Start of Block

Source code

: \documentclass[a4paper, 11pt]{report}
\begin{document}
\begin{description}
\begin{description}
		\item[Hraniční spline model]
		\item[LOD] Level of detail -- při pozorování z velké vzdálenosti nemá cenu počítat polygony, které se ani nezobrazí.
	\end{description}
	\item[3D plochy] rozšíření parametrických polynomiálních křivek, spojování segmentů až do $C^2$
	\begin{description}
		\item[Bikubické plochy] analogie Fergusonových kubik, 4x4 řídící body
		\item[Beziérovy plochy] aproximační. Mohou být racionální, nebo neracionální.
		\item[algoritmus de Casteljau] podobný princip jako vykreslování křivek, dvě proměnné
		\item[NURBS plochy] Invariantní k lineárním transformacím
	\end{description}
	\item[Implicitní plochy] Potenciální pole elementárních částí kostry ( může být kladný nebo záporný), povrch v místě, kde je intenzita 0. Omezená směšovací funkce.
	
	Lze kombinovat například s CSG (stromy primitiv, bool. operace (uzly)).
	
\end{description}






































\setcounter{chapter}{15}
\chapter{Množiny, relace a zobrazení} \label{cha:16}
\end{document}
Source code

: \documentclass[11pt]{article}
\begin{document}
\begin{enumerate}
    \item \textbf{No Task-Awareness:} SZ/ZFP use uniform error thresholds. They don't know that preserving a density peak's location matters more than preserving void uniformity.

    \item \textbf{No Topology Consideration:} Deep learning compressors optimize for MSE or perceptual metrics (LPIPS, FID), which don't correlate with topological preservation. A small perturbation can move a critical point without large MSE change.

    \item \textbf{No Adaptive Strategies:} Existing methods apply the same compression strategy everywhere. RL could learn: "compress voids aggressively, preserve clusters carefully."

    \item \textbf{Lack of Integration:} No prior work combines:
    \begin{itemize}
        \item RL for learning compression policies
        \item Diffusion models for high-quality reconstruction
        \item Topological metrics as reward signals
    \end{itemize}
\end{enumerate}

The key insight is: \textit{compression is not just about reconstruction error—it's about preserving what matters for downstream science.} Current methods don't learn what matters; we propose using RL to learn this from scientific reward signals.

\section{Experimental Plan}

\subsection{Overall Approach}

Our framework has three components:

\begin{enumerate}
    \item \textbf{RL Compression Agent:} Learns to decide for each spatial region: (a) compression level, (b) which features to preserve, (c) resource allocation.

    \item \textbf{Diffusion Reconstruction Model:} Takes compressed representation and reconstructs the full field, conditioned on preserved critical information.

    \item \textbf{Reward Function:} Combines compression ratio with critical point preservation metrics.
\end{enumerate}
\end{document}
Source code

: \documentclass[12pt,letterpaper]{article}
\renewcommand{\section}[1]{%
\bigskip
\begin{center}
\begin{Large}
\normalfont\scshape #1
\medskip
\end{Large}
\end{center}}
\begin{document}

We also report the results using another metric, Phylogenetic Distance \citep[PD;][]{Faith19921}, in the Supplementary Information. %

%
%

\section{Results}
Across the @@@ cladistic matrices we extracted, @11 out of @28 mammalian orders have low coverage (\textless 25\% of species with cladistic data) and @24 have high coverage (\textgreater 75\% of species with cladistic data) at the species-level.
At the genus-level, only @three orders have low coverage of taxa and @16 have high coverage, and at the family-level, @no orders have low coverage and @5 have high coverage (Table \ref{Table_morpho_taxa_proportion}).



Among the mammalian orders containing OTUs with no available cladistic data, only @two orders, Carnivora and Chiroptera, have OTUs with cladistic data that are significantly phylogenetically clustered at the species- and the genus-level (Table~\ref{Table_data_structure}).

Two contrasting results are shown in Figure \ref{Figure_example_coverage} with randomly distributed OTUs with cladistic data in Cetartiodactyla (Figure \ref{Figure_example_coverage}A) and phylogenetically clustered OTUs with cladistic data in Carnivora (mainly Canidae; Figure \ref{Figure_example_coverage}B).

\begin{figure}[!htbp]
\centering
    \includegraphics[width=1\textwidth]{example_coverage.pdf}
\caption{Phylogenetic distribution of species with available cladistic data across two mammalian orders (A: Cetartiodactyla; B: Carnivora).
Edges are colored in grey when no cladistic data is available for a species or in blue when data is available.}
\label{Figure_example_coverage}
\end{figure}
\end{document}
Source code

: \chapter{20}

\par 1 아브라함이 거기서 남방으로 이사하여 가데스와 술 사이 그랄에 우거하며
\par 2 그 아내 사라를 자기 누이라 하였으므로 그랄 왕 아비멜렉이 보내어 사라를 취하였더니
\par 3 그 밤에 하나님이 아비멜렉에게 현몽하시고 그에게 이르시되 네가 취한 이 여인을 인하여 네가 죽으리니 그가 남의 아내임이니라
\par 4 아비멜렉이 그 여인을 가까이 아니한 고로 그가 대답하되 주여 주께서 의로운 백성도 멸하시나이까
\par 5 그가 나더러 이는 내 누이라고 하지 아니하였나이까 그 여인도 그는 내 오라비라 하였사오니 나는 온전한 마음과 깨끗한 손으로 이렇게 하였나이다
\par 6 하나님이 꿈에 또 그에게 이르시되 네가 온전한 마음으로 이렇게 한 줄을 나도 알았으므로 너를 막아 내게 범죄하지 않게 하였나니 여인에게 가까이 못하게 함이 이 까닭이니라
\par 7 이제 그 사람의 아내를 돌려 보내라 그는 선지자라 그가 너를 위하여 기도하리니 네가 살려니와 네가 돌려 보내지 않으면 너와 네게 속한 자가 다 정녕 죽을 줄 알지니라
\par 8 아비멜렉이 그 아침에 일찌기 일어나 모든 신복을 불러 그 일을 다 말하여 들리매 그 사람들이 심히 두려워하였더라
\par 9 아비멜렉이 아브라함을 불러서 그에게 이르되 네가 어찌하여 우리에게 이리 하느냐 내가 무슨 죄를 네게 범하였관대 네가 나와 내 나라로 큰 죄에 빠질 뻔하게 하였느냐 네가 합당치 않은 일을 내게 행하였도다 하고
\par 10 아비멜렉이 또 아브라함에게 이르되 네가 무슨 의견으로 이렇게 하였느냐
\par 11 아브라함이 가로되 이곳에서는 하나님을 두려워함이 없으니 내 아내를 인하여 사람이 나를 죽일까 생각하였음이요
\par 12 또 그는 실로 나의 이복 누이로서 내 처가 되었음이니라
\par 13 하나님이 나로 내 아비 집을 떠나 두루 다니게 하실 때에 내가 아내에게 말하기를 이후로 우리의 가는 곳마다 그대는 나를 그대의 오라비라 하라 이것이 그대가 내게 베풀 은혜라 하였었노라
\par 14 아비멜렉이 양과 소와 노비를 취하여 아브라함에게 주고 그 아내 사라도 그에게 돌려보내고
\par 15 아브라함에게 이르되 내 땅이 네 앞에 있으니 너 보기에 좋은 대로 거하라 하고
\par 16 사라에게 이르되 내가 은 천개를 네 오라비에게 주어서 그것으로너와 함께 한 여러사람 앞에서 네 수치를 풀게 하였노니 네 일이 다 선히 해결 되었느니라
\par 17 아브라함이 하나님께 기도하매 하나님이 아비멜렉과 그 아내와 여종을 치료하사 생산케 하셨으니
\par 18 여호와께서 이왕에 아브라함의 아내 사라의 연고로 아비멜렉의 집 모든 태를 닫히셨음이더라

End of Block

* Aim of the task *
Work out how many lines in the material contain the string "křivek", then write that number and nothing more.

* Problem solution *
2